Thus, the preposition search term and rearmounted search term associated with page identification information obtained by user behavior,
The quick rearmounted search term for determining to need to recommend to user, reduces the consumption of time or resource etc., enriches the new of search term
Newness and diversity.
Preposition search term can be the same of previous searches word (such as user scans for used search term during operation)
Adopted search term, rearmounted search term can be the extending transversely of previous searches word.For example, when user browses one relevant " rice dumpling "
During webpage, the preposition search term of its webpage can be " Lantern Festival ", or " ways of the rice dumpling ", " difference on the rice dumpling and Lantern Festival " etc.
Arrive, rearmounted search term can be the search term such as " moon cake ", " rice cake ", " dumpling ", " won ton " that user wants to know about, and also may be used
To be the related content of " historical personage ", " vegetable ", " special product " etc..

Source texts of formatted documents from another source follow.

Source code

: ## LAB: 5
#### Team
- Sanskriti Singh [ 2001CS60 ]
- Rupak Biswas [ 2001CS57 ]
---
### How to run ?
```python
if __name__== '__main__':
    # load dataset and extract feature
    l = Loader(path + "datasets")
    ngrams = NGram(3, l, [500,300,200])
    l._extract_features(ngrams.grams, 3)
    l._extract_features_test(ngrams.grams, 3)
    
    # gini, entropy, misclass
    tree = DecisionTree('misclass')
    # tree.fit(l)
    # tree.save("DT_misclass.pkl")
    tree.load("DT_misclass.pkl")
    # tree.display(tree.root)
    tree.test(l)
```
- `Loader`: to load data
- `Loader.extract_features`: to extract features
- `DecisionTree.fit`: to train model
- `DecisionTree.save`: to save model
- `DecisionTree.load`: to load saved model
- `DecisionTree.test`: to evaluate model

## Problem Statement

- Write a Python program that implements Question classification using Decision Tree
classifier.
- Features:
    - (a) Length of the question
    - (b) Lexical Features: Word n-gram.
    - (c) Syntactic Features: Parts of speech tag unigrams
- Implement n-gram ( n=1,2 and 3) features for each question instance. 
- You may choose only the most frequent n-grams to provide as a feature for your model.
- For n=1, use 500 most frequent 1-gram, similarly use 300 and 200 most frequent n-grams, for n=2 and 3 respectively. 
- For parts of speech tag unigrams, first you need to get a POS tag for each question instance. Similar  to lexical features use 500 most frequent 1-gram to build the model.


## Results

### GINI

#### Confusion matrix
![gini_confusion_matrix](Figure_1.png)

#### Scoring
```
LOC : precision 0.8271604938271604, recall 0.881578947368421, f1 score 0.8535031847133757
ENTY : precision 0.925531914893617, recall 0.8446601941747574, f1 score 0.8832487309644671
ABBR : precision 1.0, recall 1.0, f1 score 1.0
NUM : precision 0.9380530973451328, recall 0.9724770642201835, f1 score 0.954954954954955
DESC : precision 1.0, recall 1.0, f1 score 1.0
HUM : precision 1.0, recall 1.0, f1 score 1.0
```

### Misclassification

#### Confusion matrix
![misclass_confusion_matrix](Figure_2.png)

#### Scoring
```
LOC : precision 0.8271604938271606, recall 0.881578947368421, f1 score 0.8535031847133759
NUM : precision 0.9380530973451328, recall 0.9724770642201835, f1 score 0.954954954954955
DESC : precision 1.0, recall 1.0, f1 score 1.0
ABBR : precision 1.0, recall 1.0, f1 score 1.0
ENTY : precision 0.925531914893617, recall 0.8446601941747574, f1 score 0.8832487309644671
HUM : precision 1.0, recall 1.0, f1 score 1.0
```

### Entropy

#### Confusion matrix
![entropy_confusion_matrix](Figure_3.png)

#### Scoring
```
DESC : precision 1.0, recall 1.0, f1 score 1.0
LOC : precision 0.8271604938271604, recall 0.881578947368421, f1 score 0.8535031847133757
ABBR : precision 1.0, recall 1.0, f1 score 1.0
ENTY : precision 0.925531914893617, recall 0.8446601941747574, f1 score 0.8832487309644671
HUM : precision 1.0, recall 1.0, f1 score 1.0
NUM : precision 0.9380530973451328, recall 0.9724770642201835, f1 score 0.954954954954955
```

After the acquisition search term related to the page, the page identification information and its relevant search word of the page can be associated
Ground is stored in database, server can in response to user behavior (for example, search behavior or navigation patterns etc.) in real time more
Data message in new or supplementary data storehouse.The corresponding one or more preposition search terms of same page identification information can be regarded
For synonym, it can store to thesaurus.The corresponding one or more rearmounted search terms of same page identification information can be with
It is considered as word extending transversely, can stores to extension dictionary.
When search engine is performed to a search term and searched for, it can simultaneously obtain and be carried in search results pages towards user
For the search result corresponding to these synonyms, i.e., preposition search term and its corresponding content.
And when user browses some page, the web page recommendation relevant search word that can be currently browsed for user, Fig. 3 shows
The indicative flowchart of the method for recommendation relevant search word according to an embodiment of the invention is gone out.
It should be understood that in the disclosure, the skill as the present invention being previously mentioned during the application of the acquired keyword of description
" user " of the service object of art scheme is meant that difference with above its travel log by " user " as analysis object
, two kinds of users can be the same or different.
As shown in figure 3, in step S310, method acquisition that can be according to Fig. 2 and the page identification information of the page
Corresponding rearmounted search word list, at least one rearmounted search in step S320 provides a user rearmounted search word list
Word.
Thus, at least one corresponding rearmounted search term is provided a user based on the page that user browses, facilitates user can
Quickly to jump to corresponding result of page searching, the acquisition approach of search result is greatly shortened, search efficiency is improved.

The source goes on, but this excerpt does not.